Die Abmahnbefugnis (genauer Klagebefugnis) von Verbänden und bestimmten qualifizierten Einrichtungen ist in § 8 Abs. 3. Nr. 2 und Nr. 3 UWG (Gesetz gegen den unlauteren Wettbewerb) geregelt. Darin heißt es:

„…Die Ansprüche aus Absatz 1 stehen zu:

  1. rechtsfähigen Verbänden zur Förderung gewerblicher oder selbständiger beruflicher Interessen, soweit ihnen eine erhebliche Zahl von Unternehmern angehört, die Waren oder Dienstleistungen gleicher oder verwandter Art auf demselben Markt vertreiben, wenn sie insbesondere nach ihrer personellen, sachlichen und finanziellen Ausstattung imstande sind, ihre satzungsmäßigen Aufgaben der Verfolgung gewerblicher oder selbständiger beruflicher Interessen tatsächlich wahrzunehmen und soweit die Zuwiderhandlung die Interessen ihrer Mitglieder berührt;
  2. qualifizierten Einrichtungen, die nachweisen, dass sie in der Liste der qualifizierten Einrichtungen nach § 4 des Unterlassungsklagengesetzes oder in dem Verzeichnis der Europäischen Kommission nach Artikel 4 Absatz 3 der Richtlinie 2009/22/EG des Europäischen Parlaments und des Rates vom 23. April 2009 über Unterlassungsklagen zum Schutz der Verbraucherinteressen (ABl. L 110 vom 1.5.2009, S. 30) eingetragen sind;…“

Ausgangspunkt ist, dass die dort genannten Organisationen entweder kollektiv Mitglieder- oder Verbraucherinteressen für einen fairen Wettbewerb wahrnehmen.

Inhaltsverzeichnis

1. Was regelt das UWG?

2. Welche Verbände sind klagebefugt?

3. Welche qualifizierten Einrichtungen sind klagebefugt?

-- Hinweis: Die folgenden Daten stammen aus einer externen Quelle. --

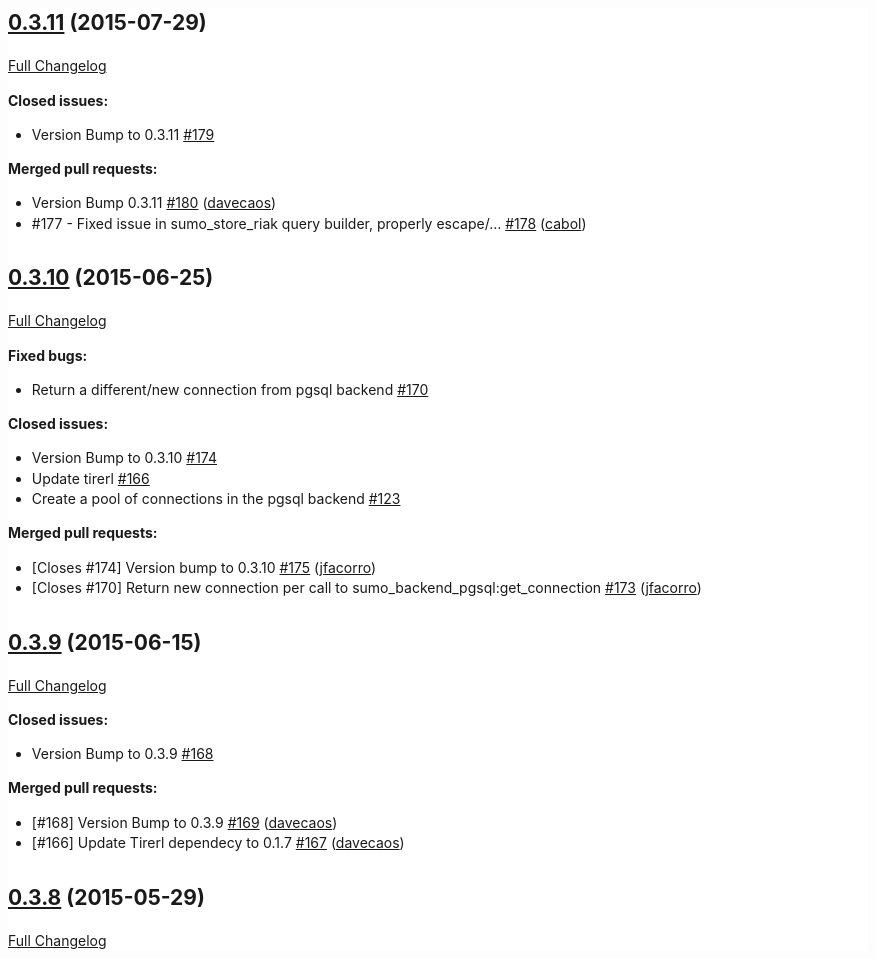 ## [0.3.11](https://github.com/inaka/sumo_db/tree/0.3.11) (2015-07-29)
[Full Changelog](https://github.com/inaka/sumo_db/compare/0.3.10...0.3.11)

**Closed issues:**

- Version Bump to 0.3.11 [\#179](https://github.com/inaka/sumo_db/issues/179)

**Merged pull requests:**

- Version Bump 0.3.11 [\#180](https://github.com/inaka/sumo_db/pull/180) ([davecaos](https://github.com/davecaos))
- \#177 - Fixed issue in sumo\_store\_riak query builder, properly escape/… [\#178](https://github.com/inaka/sumo_db/pull/178) ([cabol](https://github.com/cabol))

## [0.3.10](https://github.com/inaka/sumo_db/tree/0.3.10) (2015-06-25)
[Full Changelog](https://github.com/inaka/sumo_db/compare/0.3.9...0.3.10)

**Fixed bugs:**

- Return a different/new connection from pgsql backend   [\#170](https://github.com/inaka/sumo_db/issues/170)

**Closed issues:**

- Version Bump to 0.3.10 [\#174](https://github.com/inaka/sumo_db/issues/174)
- Update tirerl [\#166](https://github.com/inaka/sumo_db/issues/166)
- Create a pool of connections in the pgsql backend [\#123](https://github.com/inaka/sumo_db/issues/123)

**Merged pull requests:**

- \[Closes \#174\] Version bump to 0.3.10 [\#175](https://github.com/inaka/sumo_db/pull/175) ([jfacorro](https://github.com/jfacorro))
- \[Closes \#170\] Return new connection per call to sumo\_backend\_pgsql:get\_connection [\#173](https://github.com/inaka/sumo_db/pull/173) ([jfacorro](https://github.com/jfacorro))

## [0.3.9](https://github.com/inaka/sumo_db/tree/0.3.9) (2015-06-15)
[Full Changelog](https://github.com/inaka/sumo_db/compare/0.3.8...0.3.9)

**Closed issues:**

- Version Bump to 0.3.9 [\#168](https://github.com/inaka/sumo_db/issues/168)

**Merged pull requests:**

- \[\#168\] Version Bump to 0.3.9 [\#169](https://github.com/inaka/sumo_db/pull/169) ([davecaos](https://github.com/davecaos))
- \[\#166\] Update Tirerl dependecy to 0.1.7 [\#167](https://github.com/inaka/sumo_db/pull/167) ([davecaos](https://github.com/davecaos))

## [0.3.8](https://github.com/inaka/sumo_db/tree/0.3.8) (2015-05-29)
[Full Changelog](https://github.com/inaka/sumo_db/compare/0.3.7...0.3.8)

4. Prüfen die Gerichte die Klagebefugnis?

1. Was regelt das UWG?

Das UWG (Gesetz gegen den unlauteren Wettbewerb) regelt vereinfacht gesagt die Pflicht zu fairem (lauteren) Wettbewerbsverhalten von Marktteilnehmern, insbesondere Unternehmen.

Das Gesetz enthält viele Ge- und Verbote, um das lautere Verhalten am Markt sicherzustellen. Dazu zählen insbesondere die Verbote der Irreführung von Verbrauchern (§§ 5, 5 a UWG) und des Rechtsbruchs (§ 3a UWG).

Über das Verbot des Rechtsbruchs kommen andere gesetzliche Normen in den Anwendungsbereich des UWG. Denn danach handelt unlauter, wer einer gesetzlichen Vorschrift zuwiderhandelt, die auch dazu bestimmt ist, im Interesse der Marktteilnehmer das Marktverhalten zu regeln.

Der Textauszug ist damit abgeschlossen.